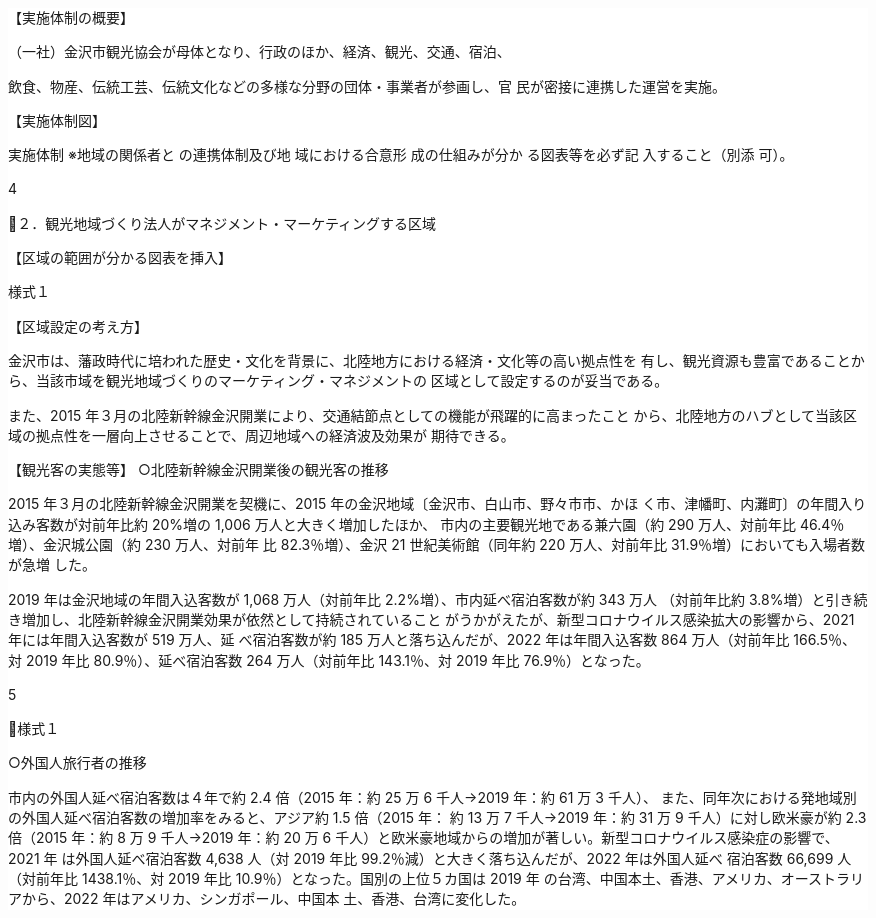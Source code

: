 【実施体制の概要】

（一社）金沢市観光協会が母体となり、行政のほか、経済、観光、交通、宿泊、

飲食、物産、伝統工芸、伝統文化などの多様な分野の団体・事業者が参画し、官
民が密接に連携した運営を実施。

【実施体制図】

実施体制
※地域の関係者と
の連携体制及び地
域における合意形
成の仕組みが分か
る図表等を必ず記
入すること（別添
可）。

4

２．観光地域づくり法人がマネジメント・マーケティングする区域

【区域の範囲が分かる図表を挿入】

様式１

【区域設定の考え方】

金沢市は、藩政時代に培われた歴史・文化を背景に、北陸地方における経済・文化等の高い拠点性を
有し、観光資源も豊富であることから、当該市域を観光地域づくりのマーケティング・マネジメントの
区域として設定するのが妥当である。

また、2015 年３月の北陸新幹線金沢開業により、交通結節点としての機能が飛躍的に高まったこと
から、北陸地方のハブとして当該区域の拠点性を一層向上させることで、周辺地域への経済波及効果が
期待できる。

【観光客の実態等】
○北陸新幹線金沢開業後の観光客の推移

2015 年３月の北陸新幹線金沢開業を契機に、2015 年の金沢地域〔金沢市、白山市、野々市市、かほ
く市、津幡町、内灘町〕の年間入り込み客数が対前年比約 20%増の 1,006 万人と大きく増加したほか、
市内の主要観光地である兼六園（約 290 万人、対前年比 46.4％増）、金沢城公園（約 230 万人、対前年
比 82.3％増）、金沢 21 世紀美術館（同年約 220 万人、対前年比 31.9％増）においても入場者数が急増
した。

2019 年は金沢地域の年間入込客数が 1,068 万人（対前年比 2.2%増）、市内延べ宿泊客数が約 343 万人
（対前年比約 3.8%増）と引き続き増加し、北陸新幹線金沢開業効果が依然として持続されていること
がうかがえたが、新型コロナウイルス感染拡大の影響から、2021 年には年間入込客数が 519 万人、延
べ宿泊客数が約 185 万人と落ち込んだが、2022 年は年間入込客数 864 万人（対前年比 166.5％、対 2019
年比 80.9％）、延べ宿泊客数 264 万人（対前年比 143.1％、対 2019 年比 76.9％）となった。

5

様式１

○外国人旅行者の推移

市内の外国人延べ宿泊客数は４年で約 2.4 倍（2015 年：約 25 万 6 千人→2019 年：約 61 万 3 千人）、
また、同年次における発地域別の外国人延べ宿泊客数の増加率をみると、アジア約 1.5 倍（2015 年：
約 13 万 7 千人→2019 年：約 31 万 9 千人）に対し欧米豪が約 2.3 倍（2015 年：約 8 万 9 千人→2019
年：約 20 万 6 千人）と欧米豪地域からの増加が著しい。新型コロナウイルス感染症の影響で、2021 年
は外国人延べ宿泊客数 4,638 人（対 2019 年比 99.2％減）と大きく落ち込んだが、2022 年は外国人延べ
宿泊客数 66,699 人（対前年比 1438.1％、対 2019 年比 10.9％）となった。国別の上位５カ国は 2019 年
の台湾、中国本土、香港、アメリカ、オーストラリアから、2022 年はアメリカ、シンガポール、中国本
土、香港、台湾に変化した。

· · · · · · ·

### WHAT IS REQUIRED
Your answer should be the lines of the material above that include "となった".

### FINISHED EXERCISE
年比 80.9％）、延べ宿泊客数 264 万人（対前年比 143.1％、対 2019 年比 76.9％）となった。
宿泊客数 66,699 人（対前年比 1438.1％、対 2019 年比 10.9％）となった。国別の上位５カ国は 2019 年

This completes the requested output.